In another work of merit, the same line of thought is pursued, thus: "The hypothesis of delinquency should be consistent with all the facts proved. The chief danger to be avoided when dealing with presumptive evidence arises from a proneness natural to man, to jump to conclusions from certain facts, without duly adverting to others which are inconsistent with the hypothesis which those facts seem to indicate. . It should never be

forgotten, as observed by an able writer on the law of evidence, that all facts and circumstances which have really happened were perfectly consistent with each other, for they did actually so consist; an inevitable consequence of which is that, if any of the circumstances established in evidence, is absolutely inconsistent with the hypothesis of the guilt of the accused, that hypothesis cannot be true." 2 Best, Ev. (Morgan's Notes) § 451.

This familiar principle of evidentiary law is frequently enunciated in criminal reports. People v. Cunningham, 6 Park. Crim. Rep. 398; People v. Strong, 30 Cal. 151; Harrison v. State, 6 Tex. App. 42; State v. Moxley, 102 Mo. 374.

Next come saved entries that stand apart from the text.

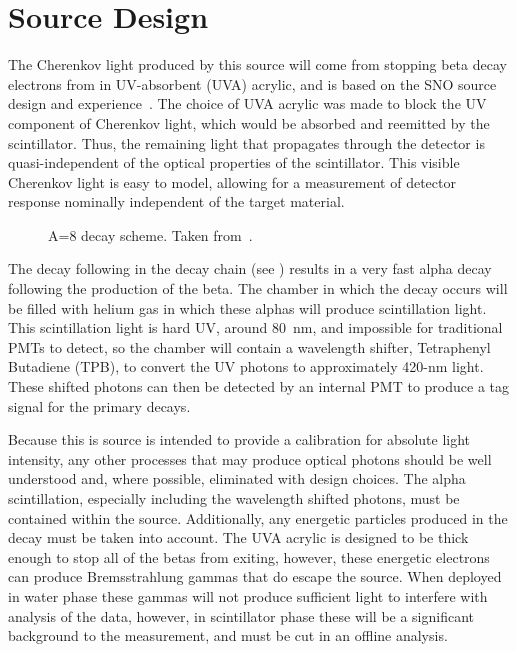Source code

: \section{Source Design}
\label{chap:design}

The Cherenkov light produced by this source will come from stopping beta decay electrons from \Li in UV-absorbent (UVA) acrylic, and is based on the SNO \Li source design and experience~\cite{Tagg:2002,Tagg:2001}.
The choice of UVA acrylic was made to block the UV component of Cherenkov light, which would be absorbed and reemitted by the scintillator.
Thus, the remaining light that propagates through the {\snop} detector is quasi-independent of the optical properties of the {\labppo} scintillator. 
This visible Cherenkov light is easy to model, allowing for a measurement of detector response nominally independent of the target material.

\begin{figure}[]
\caption{\label{fig:decayscheme} A=8 decay scheme. Taken from~\cite{Tagg:2001}.}
\end{figure}

The decay following \Li in the decay chain (see ) results in a very fast alpha decay following the production of the beta.
The chamber in which the decay occurs will be filled with helium gas in which these alphas will produce scintillation light.
This scintillation light is hard UV, around 80~nm, and impossible for traditional PMTs to detect, so the chamber will contain a wavelength shifter, Tetraphenyl Butadiene (TPB), to convert the UV photons to approximately 420-nm light.
These shifted photons can then be detected by an internal PMT to produce a tag signal for the primary \Li decays.

Because this is source is intended to provide a calibration for absolute light intensity, any other processes that may produce optical photons should be well understood and, where possible, eliminated with design choices.
The alpha scintillation, especially including the wavelength shifted photons, must be contained within the source. 
Additionally, any energetic particles produced in the \Li decay must be taken into account.
The UVA acrylic is designed to be thick enough to stop all of the \Li betas from exiting, however, these energetic electrons can produce Bremsstrahlung gammas that do escape the source.
When deployed in water phase these gammas will not produce sufficient light to interfere with analysis of the data, however, in scintillator phase these will be a significant background to the measurement, and must be cut in an offline analysis.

"Where there is nothing but the evidence of circumstances to guide you," said Mr. Justice Bailey, "those circumstances ought to be closely and necessarily connected, and to be made as clear as if there were absolute and positive proof." Rex v. Downing, Salop Summer Assizes, 1822. Every circumstance, therefore, which is not clearly shown to be really connected as its correlative with the hypothesis it is supposed to support, must be rejected from the judicial balance; in other words, it must be distinctly established that there exists between the factum probandum and the facts which are adduced in proof of it, a real connection, either evident and necessary, or so highly probable as to admit of no other reasonable explanation. See Mittermaier, chap. 55, 57; Wills, Circ. Ev. chap. 6, pp. 173, 174.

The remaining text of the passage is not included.